Although Romande said the idea of being in front of a camera made him a little nervous at first, he soon got used to it.

“What’s great about Sean is he wasn’t just a camera walking around,” he said. “He would actually look at you while he’s talking. So if you look his way there are eyes of understanding that are participating. It made us feel like we weren’t being voyeur-watched.”

Kaminski said participating in the weekend and making himself just as vulnerable as the other men taught him a lot about his own spirituality.

“I loved the sweat lodge,” he said.  “[It] was a dark, hot, small space with a large group of men packed inside and I'm mildly claustrophobic. I ended up crammed into the very back in a tiny corner no 6'2" guy should ever be required to contort himself into for two-plus hours. It was a chance to get beyond my fears and ignore the discomfort – which I did – and felt mentally and physically rejuvenated afterward.”

The experience left Romande rejuvenated as well. He said that his weekend at Wind Walker Ranch taught him that although much of his Mormon family had alienated him, he had also played a part in driving them out of his life. He truly realized this when he meet with his youngest sister and her husband. Romande hadn’t spoken with her – or with any of his family – in several years, because of their discomfort with his sexuality.

“I think most shocking thing to me was I thought they [my youngest sister and my brother-in-law] weren’t keeping in touch with me,” he said. “When I told them that, they said, ‘Steve, we always email you and you never email us back!’ I said, ‘Oh my gosh, that’s true!’” The resulting meeting went so well, he said, that even the camera crew wept.

“The crew was like, ‘We never cry,’” Romande laughed. “It was a pretty cool ending and I thought it could totally go the other way, but it didn’t. It turned out really wonderful.”

“I want to be close to my family and they want to be close to me, maybe we’re reading too much into it. Certainly the religious stuff can scare both of us,” he continued. “We need to train each other. We need to train our families how to love us and they need to train us how to love them without all this, ‘I love you, but I don’t accept who you are because you’re gay or because you’re religious.’”

Romande said that he and his family have continued to reconcile. His two oldest brothers have asked to see him and his partner of 13 years.
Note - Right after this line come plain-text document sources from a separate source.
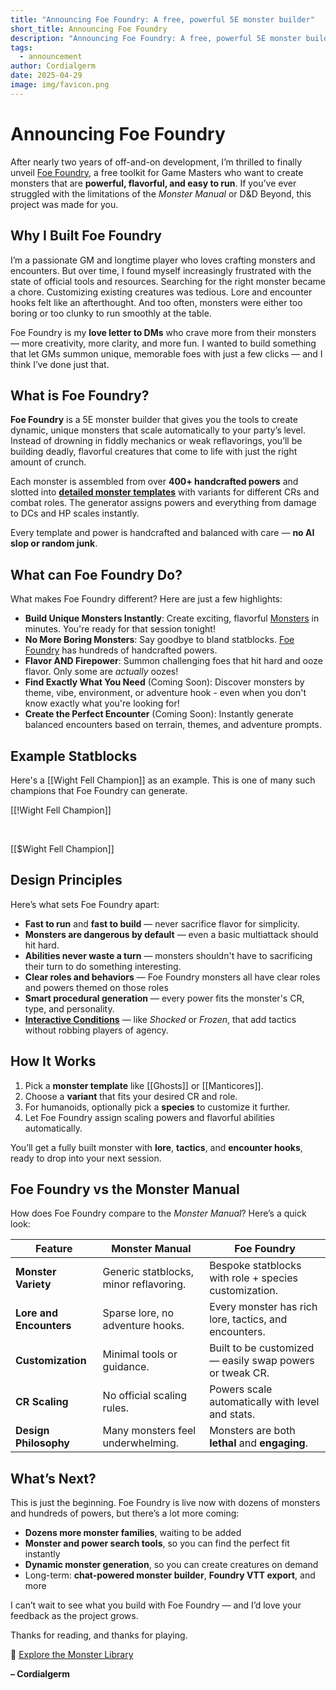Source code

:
 ```yaml
---
title: "Announcing Foe Foundry: A free, powerful 5E monster builder"
short_title: Announcing Foe Foundry
description: "Announcing Foe Foundry: A free, powerful 5E monster builder for Game Masters. Instantly create balanced, flavorful monsters with rich lore and tactical depth."
tags:
  - announcement
author: Cordialgerm
date: 2025-04-29
image: img/favicon.png
---
```


# Announcing Foe Foundry

After nearly two years of off-and-on development, I’m thrilled to finally unveil <a href="../index.md" class="branding">Foe Foundry</a>, a free toolkit for Game Masters who want to create monsters that are **powerful, flavorful, and easy to run**. If you’ve ever struggled with the limitations of the *Monster Manual* or D&D Beyond, this project was made for you.

## Why I Built Foe Foundry

I’m a passionate GM and longtime player who loves crafting monsters and encounters. But over time, I found myself increasingly frustrated with the state of official tools and resources. Searching for the right monster became a chore. Customizing existing creatures was tedious. Lore and encounter hooks felt like an afterthought. And too often, monsters were either too boring or too clunky to run smoothly at the table.

Foe Foundry is my **love letter to DMs** who crave more from their monsters — more creativity, more clarity, and more fun. I wanted to build something that let GMs summon unique, memorable foes with just a few clicks — and I think I’ve done just that.

## What is Foe Foundry?

**Foe Foundry** is a 5E monster builder that gives you the tools to create dynamic, unique monsters that scale automatically to your party’s level. Instead of drowning in fiddly mechanics or weak reflavorings, you’ll be building deadly, flavorful creatures that come to life with just the right amount of crunch.

Each monster is assembled from over **400+ handcrafted powers** and slotted into [**detailed monster templates**](../monsters/index.md) with variants for different CRs and combat roles. The generator assigns powers and everything from damage to DCs and HP scales instantly.

Every template and power is handcrafted and balanced with care — **no AI slop or random junk**.

## What can Foe Foundry Do?

What makes Foe Foundry different? Here are just a few highlights:

- **Build Unique Monsters Instantly**: Create exciting, flavorful [Monsters](../monsters/index.md) in minutes. You're ready for that session tonight!
- **No More Boring Monsters**: Say goodbye to bland statblocks. <span class="branding">[Foe Foundry](https://foefoundry.com)</span> has hundreds of handcrafted powers.
- **Flavor AND Firepower**: Summon challenging foes that hit hard and ooze flavor. Only some are *actually* oozes!
- **Find Exactly What You Need** (Coming Soon): Discover monsters by theme, vibe, environment, or adventure hook - even when you don't know exactly what you're looking for!
- **Create the Perfect Encounter** (Coming Soon): Instantly generate balanced encounters based on terrain, themes, and adventure prompts.

## Example Statblocks

Here's a [[Wight Fell Champion]] as an example. This is one of many such champions that Foe Foundry can generate.

[[!Wight Fell Champion]] 

<br />

[[$Wight Fell Champion]]

## Design Principles

Here’s what sets Foe Foundry apart:

- **Fast to run** and **fast to build** — never sacrifice flavor for simplicity.
- **Monsters are dangerous by default** — even a basic multiattack should hit hard.
- **Abilities never waste a turn** — monsters shouldn't have to sacrificing their turn to do something interesting.
- **Clear roles and behaviors** — Foe Foundry monsters all have clear roles and powers themed on those roles
- **Smart procedural generation** — every power fits the monster's CR, type, and personality.
- [**Interactive Conditions**](../topics/conditions.md) — like *Shocked* or *Frozen*, that add tactics without robbing players of agency.

## How It Works

1. Pick a **monster template** like [[Ghosts]] or [[Manticores]].
2. Choose a **variant** that fits your desired CR and role.
3. For humanoids, optionally pick a **species** to customize it further.
4. Let Foe Foundry assign scaling powers and flavorful abilities automatically.

You’ll get a fully built monster with **lore**, **tactics**, and **encounter hooks**, ready to drop into your next session.

## Foe Foundry vs the Monster Manual

How does Foe Foundry compare to the *Monster Manual*? Here’s a quick look:

| Feature | **Monster Manual** | **Foe Foundry** |
|--------|---------------------|------------------|
| **Monster Variety** | Generic statblocks, minor reflavoring. | Bespoke statblocks with role + species customization. |
| **Lore and Encounters** | Sparse lore, no adventure hooks. | Every monster has rich lore, tactics, and encounters. |
| **Customization** | Minimal tools or guidance. | Built to be customized — easily swap powers or tweak CR. |
| **CR Scaling** | No official scaling rules. | Powers scale automatically with level and stats. |
| **Design Philosophy** | Many monsters feel underwhelming. | Monsters are both **lethal** and **engaging**. |

## What’s Next?

This is just the beginning. Foe Foundry is live now with dozens of monsters and hundreds of powers, but there’s a lot more coming:

- **Dozens more monster families**, waiting to be added
- **Monster and power search tools**, so you can find the perfect fit instantly
- **Dynamic monster generation**, so you can create creatures on demand
- Long-term: **chat-powered monster builder**, **Foundry VTT export**, and more

I can’t wait to see what you build with Foe Foundry — and I’d love your feedback as the project grows.

Thanks for reading, and thanks for playing.

🧟 [Explore the Monster Library](./monsters/index.md)

**– Cordialgerm**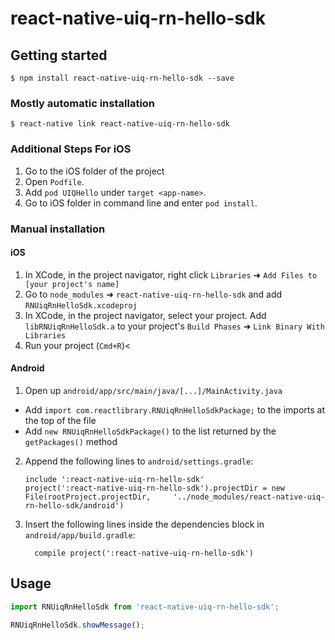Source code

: 
# react-native-uiq-rn-hello-sdk

## Getting started

`$ npm install react-native-uiq-rn-hello-sdk --save`

### Mostly automatic installation

`$ react-native link react-native-uiq-rn-hello-sdk`


### Additional Steps For iOS
1. Go to the iOS folder of the project
2. Open `Podfile`.
3. Add `pod UIQHello` under `target <app-name>`.
4. Go to iOS folder in command line and enter `pod install`.

### Manual installation


#### iOS

1. In XCode, in the project navigator, right click `Libraries` ➜ `Add Files to [your project's name]`
2. Go to `node_modules` ➜ `react-native-uiq-rn-hello-sdk` and add `RNUiqRnHelloSdk.xcodeproj`
3. In XCode, in the project navigator, select your project. Add `libRNUiqRnHelloSdk.a` to your project's `Build Phases` ➜ `Link Binary With Libraries`
4. Run your project (`Cmd+R`)<

#### Android

1. Open up `android/app/src/main/java/[...]/MainActivity.java`
  - Add `import com.reactlibrary.RNUiqRnHelloSdkPackage;` to the imports at the top of the file
  - Add `new RNUiqRnHelloSdkPackage()` to the list returned by the `getPackages()` method
2. Append the following lines to `android/settings.gradle`:
  	```
  	include ':react-native-uiq-rn-hello-sdk'
  	project(':react-native-uiq-rn-hello-sdk').projectDir = new File(rootProject.projectDir, 	'../node_modules/react-native-uiq-rn-hello-sdk/android')
  	```
3. Insert the following lines inside the dependencies block in `android/app/build.gradle`:
  	```
      compile project(':react-native-uiq-rn-hello-sdk')
  	```

## Usage
```javascript
import RNUiqRnHelloSdk from 'react-native-uiq-rn-hello-sdk';

RNUiqRnHelloSdk.showMessage();
```
  
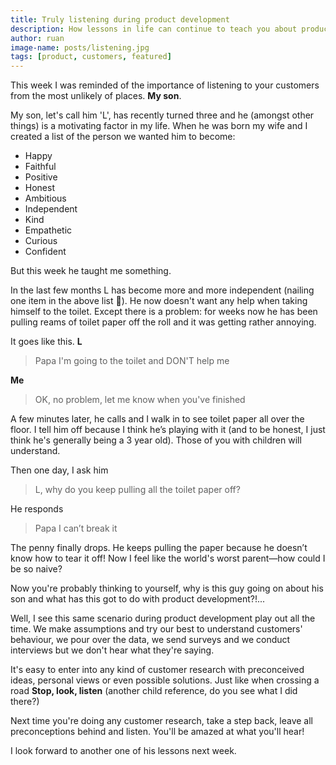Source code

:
 ```yaml
---
title: Truly listening during product development
description: How lessons in life can continue to teach you about product development, listening to more than you want to hear.
author: ruan
image-name: posts/listening.jpg
tags: [product, customers, featured]
---
```


This week I was reminded of the importance of listening to your customers from the most unlikely of places. **My son**.

My son, let's call him 'L', has recently turned three and he (amongst other things) is a motivating factor in my life. When he was born my wife and I created a list of the person we wanted him to become:

- Happy
- Faithful
- Positive
- Honest
- Ambitious
- Independent
- Kind
- Empathetic
- Curious
- Confident

But this week he taught me something.

In the last few months L has become more and more independent (nailing one item in the above list 💪). He now doesn't want any help when taking himself to the toilet. Except there is a problem: for weeks now he has been pulling reams of toilet paper off the roll and it was getting rather annoying.

It goes like this. **L**

> Papa I'm going to the toilet and DON'T help me

**Me**

> OK, no problem, let me know when you've finished

A few minutes later, he calls and I walk in to see toilet paper all over the floor. I tell him off because I think he’s playing with it (and to be honest, I just think he's generally being a 3 year old). Those of you with children will understand.

Then one day, I ask him

> L, why do you keep pulling all the toilet paper off?

He responds

> Papa I can’t break it

The penny finally drops. He keeps pulling the paper because he doesn’t know how to tear it off! Now I feel like the world's worst parent—how could I be so naive?

Now you're probably thinking to yourself, why is this guy going on about his son and what has this got to do with product development?!...

Well, I see this same scenario during product development play out all the time. We make assumptions and try our best to understand customers' behaviour, we pour over the data, we send surveys and we conduct interviews but we don't hear what they're saying.

It's easy to enter into any kind of customer research with preconceived ideas, personal views or even possible solutions. Just like when crossing a road **Stop, look, listen** (another child reference, do you see what I did there?)

Next time you're doing any customer research, take a step back, leave all preconceptions behind and listen. You'll be amazed at what you'll hear!

I look forward to another one of his lessons next week.
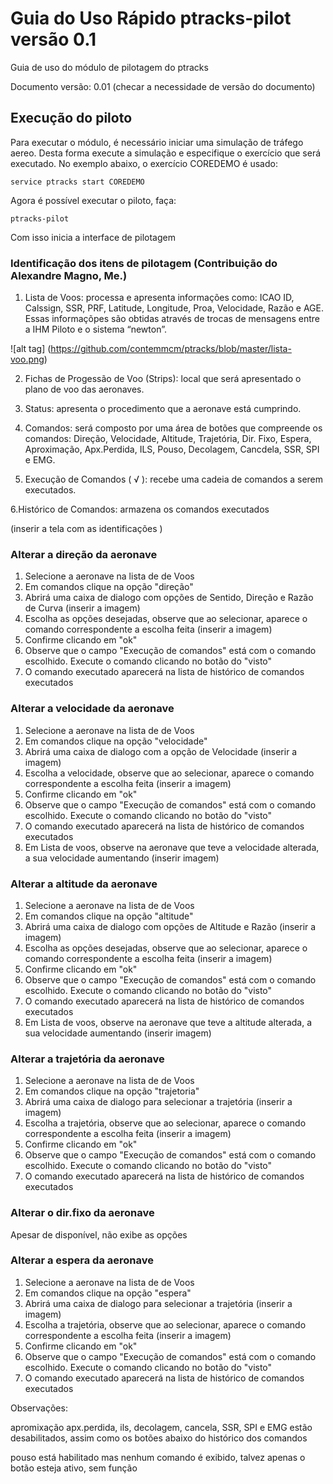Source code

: # Guia do Uso Rápido ptracks-pilot versão 0.1
Guia de uso do módulo de pilotagem do ptracks 

Documento versão: 0.01 (checar a necessidade de versão do documento)

## Execução do piloto

Para executar o módulo, é necessário iniciar uma simulação de tráfego aereo. Desta forma execute a simulação e especifique o exercício que será executado. No exemplo abaixo, o exercício COREDEMO é usado:

```
service ptracks start COREDEMO
```

Agora é possível executar o piloto, faça:

```
ptracks-pilot
```

Com isso inicia a interface de pilotagem

### Identificação dos itens de pilotagem (Contribuição do Alexandre Magno, Me.)


1. Lista de Voos: processa e apresenta informações como: ICAO ID, Calssign, SSR, PRF, Latitude, Longitude, Proa, Velocidade, Razão e AGE. Essas informaçõpes são obtidas através de trocas de mensagens entre a IHM Piloto e o sistema “newton”.

![alt tag] (https://github.com/contemmcm/ptracks/blob/master/lista-voo.png)


2. Fichas de Progessão de Voo (Strips): local que será apresentado o plano de voo das aeronaves.

3. Status: apresenta o procedimento que a aeronave está cumprindo.
 
4. Comandos: será composto por uma área de botões que compreende os comandos: Direção, Velocidade, Altitude, Trajetória, Dir. Fixo, Espera, Aproximação, Apx.Perdida, ILS, Pouso, Decolagem, Cancdela, SSR, SPI e EMG.

5. Execução de Comandos ( √  ): recebe uma cadeia de comandos a serem executados.

6.Histórico de Comandos: armazena os comandos executados

(inserir a tela com as identificações )


### Alterar a direção da aeronave

1. Selecione a aeronave na lista de de Voos
2. Em comandos clique na opção "direção"
3. Abrirá uma caixa de dialogo com opções de Sentido, Direção e Razão de Curva
(inserir a imagem)
4. Escolha as opções desejadas, observe que ao selecionar, aparece o comando correspondente a escolha feita
(inserir a imagem)
5. Confirme clicando em "ok"
6. Observe que o campo "Execução de comandos" está com o comando escolhido. Execute o comando clicando no botão do "visto"
7. O comando executado aparecerá na lista de histórico de comandos executados

### Alterar a velocidade da aeronave

1. Selecione a aeronave na lista de de Voos
2. Em comandos clique na opção "velocidade"
3. Abrirá uma caixa de dialogo com a opção de Velocidade
(inserir a imagem)
4. Escolha a velocidade, observe que ao selecionar, aparece o comando correspondente a escolha feita
(inserir a imagem)
5. Confirme clicando em "ok"
6. Observe que o campo "Execução de comandos" está com o comando escolhido. Execute o comando clicando no botão do "visto"
7. O comando executado aparecerá na lista de histórico de comandos executados
8. Em Lista de voos, observe na aeronave que teve a velocidade alterada, a sua velocidade aumentando (inserir imagem)


### Alterar a altitude da aeronave

1. Selecione a aeronave na lista de de Voos
2. Em comandos clique na opção "altitude"
3. Abrirá uma caixa de dialogo com opções de Altitude e Razão
(inserir a imagem)
4. Escolha  as opções desejadas, observe que ao selecionar, aparece o comando correspondente a escolha feita
(inserir a imagem)
5. Confirme clicando em "ok"
6. Observe que o campo "Execução de comandos" está com o comando escolhido. Execute o comando clicando no botão do "visto"
7. O comando executado aparecerá na lista de histórico de comandos executados
8. Em Lista de voos, observe na aeronave que teve a altitude alterada, a sua velocidade aumentando (inserir imagem)

### Alterar a trajetória da aeronave

1. Selecione a aeronave na lista de de Voos
2. Em comandos clique na opção "trajetoria"
3. Abrirá uma caixa de dialogo para selecionar a trajetória
(inserir a imagem)
4. Escolha  a trajetória, observe que ao selecionar, aparece o comando correspondente a escolha feita
(inserir a imagem)
5. Confirme clicando em "ok"
6. Observe que o campo "Execução de comandos" está com o comando escolhido. Execute o comando clicando no botão do "visto"
7. O comando executado aparecerá na lista de histórico de comandos executados


### Alterar o dir.fixo da aeronave

Apesar de disponível, não exibe as opções

### Alterar a espera da aeronave

1. Selecione a aeronave na lista de de Voos
2. Em comandos clique na opção "espera"
3. Abrirá uma caixa de dialogo para selecionar a trajetória
(inserir a imagem)
4. Escolha  a trajetória, observe que ao selecionar, aparece o comando correspondente a escolha feita
(inserir a imagem)
5. Confirme clicando em "ok"
6. Observe que o campo "Execução de comandos" está com o comando escolhido. Execute o comando clicando no botão do "visto"
7. O comando executado aparecerá na lista de histórico de comandos executados


Observações:

apromixação apx.perdida, ils, decolagem, cancela, SSR, SPI e EMG estão desabilitados, assim como os botões abaixo do histórico dos comandos

pouso está habilitado mas nenhum comando é exibido, talvez apenas o botão esteja ativo, sem função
Also Romande has continued to explore the ways in which he had separated himself from others in the past, including other gay men.

“I hope I’ll continue to unveil these things that keep me separated from other people and that everybody else will have similar experience of opening up and learning to love each other and not judge each other,” he said.

Kaminski had similar hopes.

“I think there are a lot of lesbians and gays who have their own fears around dealing with religious family members,” he said. “I hope that the segment inspires others to take a risk and reach out to their families from a non-judgmental place. I also hope that viewers will be intrigued by the workshop – I think there are a lot of gay men who could gain something from leaving urban existence behind for a time and checking out a retreat like Queer Spirit.”